> What is required
Count only the lines of the records that hold "changes", then give the number without any other words.
(Records supplied Opens)
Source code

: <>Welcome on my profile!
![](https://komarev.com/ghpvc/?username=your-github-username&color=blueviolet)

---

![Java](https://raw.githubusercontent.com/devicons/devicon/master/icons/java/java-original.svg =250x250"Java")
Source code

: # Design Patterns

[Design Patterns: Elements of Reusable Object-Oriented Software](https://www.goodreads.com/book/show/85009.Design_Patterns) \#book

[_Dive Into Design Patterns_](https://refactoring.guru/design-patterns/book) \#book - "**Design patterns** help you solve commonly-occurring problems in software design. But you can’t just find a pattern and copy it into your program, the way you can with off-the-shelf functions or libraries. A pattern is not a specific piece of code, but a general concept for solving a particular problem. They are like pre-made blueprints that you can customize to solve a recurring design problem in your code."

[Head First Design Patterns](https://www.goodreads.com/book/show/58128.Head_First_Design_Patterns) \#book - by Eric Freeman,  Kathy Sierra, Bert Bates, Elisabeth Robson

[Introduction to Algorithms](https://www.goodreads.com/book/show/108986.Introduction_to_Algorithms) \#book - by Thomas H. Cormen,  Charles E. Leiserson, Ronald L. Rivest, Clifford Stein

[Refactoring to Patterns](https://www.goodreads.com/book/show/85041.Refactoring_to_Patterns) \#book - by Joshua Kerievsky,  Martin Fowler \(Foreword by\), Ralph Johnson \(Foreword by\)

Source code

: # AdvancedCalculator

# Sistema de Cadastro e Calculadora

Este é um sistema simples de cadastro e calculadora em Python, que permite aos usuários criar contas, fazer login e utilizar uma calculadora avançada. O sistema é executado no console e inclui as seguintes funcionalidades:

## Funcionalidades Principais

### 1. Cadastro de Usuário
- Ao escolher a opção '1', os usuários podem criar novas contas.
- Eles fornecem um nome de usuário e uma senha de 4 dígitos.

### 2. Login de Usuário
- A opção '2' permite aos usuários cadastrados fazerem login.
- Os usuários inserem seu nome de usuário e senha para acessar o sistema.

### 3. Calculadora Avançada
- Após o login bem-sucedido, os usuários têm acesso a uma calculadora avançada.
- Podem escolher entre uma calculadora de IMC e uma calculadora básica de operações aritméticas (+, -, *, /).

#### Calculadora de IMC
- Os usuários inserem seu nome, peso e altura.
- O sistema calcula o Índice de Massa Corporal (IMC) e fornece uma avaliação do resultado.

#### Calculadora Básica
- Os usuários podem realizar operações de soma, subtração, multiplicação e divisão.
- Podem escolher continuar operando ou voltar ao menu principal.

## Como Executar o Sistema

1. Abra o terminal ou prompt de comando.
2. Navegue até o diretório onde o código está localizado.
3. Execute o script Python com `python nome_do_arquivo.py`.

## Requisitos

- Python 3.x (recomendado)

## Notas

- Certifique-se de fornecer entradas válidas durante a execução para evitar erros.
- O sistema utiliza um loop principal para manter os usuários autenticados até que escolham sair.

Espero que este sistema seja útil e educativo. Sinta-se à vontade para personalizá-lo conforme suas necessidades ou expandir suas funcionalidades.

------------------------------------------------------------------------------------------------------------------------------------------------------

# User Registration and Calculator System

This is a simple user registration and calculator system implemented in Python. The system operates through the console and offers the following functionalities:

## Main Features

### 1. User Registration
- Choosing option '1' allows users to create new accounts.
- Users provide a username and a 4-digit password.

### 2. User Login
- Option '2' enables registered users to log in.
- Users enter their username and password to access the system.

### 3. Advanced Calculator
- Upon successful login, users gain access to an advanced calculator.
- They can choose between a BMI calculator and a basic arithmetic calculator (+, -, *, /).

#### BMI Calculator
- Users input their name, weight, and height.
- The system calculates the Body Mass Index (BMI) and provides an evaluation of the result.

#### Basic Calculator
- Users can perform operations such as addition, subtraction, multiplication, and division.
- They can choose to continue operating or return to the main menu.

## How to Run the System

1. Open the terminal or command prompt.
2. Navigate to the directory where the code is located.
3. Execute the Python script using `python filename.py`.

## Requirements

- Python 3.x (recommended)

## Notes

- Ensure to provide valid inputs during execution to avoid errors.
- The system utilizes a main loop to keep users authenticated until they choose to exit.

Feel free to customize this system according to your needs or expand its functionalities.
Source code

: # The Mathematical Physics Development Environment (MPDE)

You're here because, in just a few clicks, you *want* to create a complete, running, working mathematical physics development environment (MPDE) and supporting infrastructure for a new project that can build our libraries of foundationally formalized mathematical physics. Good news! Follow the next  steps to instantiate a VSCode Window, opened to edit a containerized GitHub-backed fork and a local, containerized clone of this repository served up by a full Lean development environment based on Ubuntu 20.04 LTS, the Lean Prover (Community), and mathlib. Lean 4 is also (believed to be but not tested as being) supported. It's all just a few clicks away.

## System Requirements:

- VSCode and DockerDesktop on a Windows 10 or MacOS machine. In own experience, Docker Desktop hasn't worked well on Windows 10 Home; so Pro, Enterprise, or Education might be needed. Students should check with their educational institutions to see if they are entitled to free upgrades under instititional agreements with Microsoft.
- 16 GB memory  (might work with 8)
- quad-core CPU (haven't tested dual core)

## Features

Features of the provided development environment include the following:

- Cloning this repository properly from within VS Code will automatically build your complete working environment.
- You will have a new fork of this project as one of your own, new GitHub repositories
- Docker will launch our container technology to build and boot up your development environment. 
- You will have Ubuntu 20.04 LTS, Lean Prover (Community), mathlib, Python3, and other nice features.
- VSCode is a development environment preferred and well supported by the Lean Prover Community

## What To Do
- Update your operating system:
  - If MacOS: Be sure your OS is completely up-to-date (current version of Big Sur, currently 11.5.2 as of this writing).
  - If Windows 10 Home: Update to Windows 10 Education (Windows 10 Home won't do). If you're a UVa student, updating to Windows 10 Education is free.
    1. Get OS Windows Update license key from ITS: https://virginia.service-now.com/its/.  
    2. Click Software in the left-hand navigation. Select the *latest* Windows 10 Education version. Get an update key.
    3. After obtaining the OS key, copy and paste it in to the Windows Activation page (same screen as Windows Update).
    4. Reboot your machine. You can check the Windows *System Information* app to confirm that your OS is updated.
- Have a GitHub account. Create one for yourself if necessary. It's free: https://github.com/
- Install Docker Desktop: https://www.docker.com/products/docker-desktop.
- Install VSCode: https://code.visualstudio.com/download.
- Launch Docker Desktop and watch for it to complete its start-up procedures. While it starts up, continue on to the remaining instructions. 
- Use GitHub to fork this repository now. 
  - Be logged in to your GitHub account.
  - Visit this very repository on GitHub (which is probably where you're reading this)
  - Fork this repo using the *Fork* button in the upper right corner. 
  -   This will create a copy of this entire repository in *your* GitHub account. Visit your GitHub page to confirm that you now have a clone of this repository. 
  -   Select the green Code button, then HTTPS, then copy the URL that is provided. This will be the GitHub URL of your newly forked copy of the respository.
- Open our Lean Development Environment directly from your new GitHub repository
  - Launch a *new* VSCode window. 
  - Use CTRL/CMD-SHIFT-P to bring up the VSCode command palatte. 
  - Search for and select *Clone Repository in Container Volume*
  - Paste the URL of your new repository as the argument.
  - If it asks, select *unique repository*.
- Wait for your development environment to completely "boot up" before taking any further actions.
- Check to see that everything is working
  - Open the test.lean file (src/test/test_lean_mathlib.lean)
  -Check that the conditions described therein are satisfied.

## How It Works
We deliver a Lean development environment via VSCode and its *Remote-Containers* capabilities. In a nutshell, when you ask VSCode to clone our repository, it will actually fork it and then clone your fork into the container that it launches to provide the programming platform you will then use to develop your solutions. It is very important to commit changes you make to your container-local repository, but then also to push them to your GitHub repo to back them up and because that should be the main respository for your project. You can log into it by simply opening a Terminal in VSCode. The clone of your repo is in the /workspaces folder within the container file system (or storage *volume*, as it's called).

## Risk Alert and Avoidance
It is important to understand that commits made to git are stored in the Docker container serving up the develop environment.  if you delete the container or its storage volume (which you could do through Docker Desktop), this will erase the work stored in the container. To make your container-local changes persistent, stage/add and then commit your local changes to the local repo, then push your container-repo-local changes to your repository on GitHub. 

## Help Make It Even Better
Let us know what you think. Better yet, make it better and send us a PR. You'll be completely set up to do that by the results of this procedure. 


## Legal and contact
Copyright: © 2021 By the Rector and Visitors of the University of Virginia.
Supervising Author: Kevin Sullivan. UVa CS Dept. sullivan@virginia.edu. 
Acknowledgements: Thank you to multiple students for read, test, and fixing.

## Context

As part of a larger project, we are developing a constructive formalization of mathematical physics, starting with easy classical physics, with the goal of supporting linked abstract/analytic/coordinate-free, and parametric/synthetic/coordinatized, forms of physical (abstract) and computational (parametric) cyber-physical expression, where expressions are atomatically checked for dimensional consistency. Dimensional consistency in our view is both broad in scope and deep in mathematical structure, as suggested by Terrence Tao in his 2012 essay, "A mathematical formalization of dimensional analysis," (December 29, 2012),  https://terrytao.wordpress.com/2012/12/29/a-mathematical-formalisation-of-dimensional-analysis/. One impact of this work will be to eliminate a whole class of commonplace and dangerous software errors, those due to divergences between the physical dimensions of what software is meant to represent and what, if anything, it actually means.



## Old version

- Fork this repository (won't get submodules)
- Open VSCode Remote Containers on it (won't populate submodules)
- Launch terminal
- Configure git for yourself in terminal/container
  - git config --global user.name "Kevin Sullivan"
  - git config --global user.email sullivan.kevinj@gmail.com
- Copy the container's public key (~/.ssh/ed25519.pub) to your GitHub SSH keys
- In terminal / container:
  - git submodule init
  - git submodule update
(Records supplied Closes)
> Answer space
2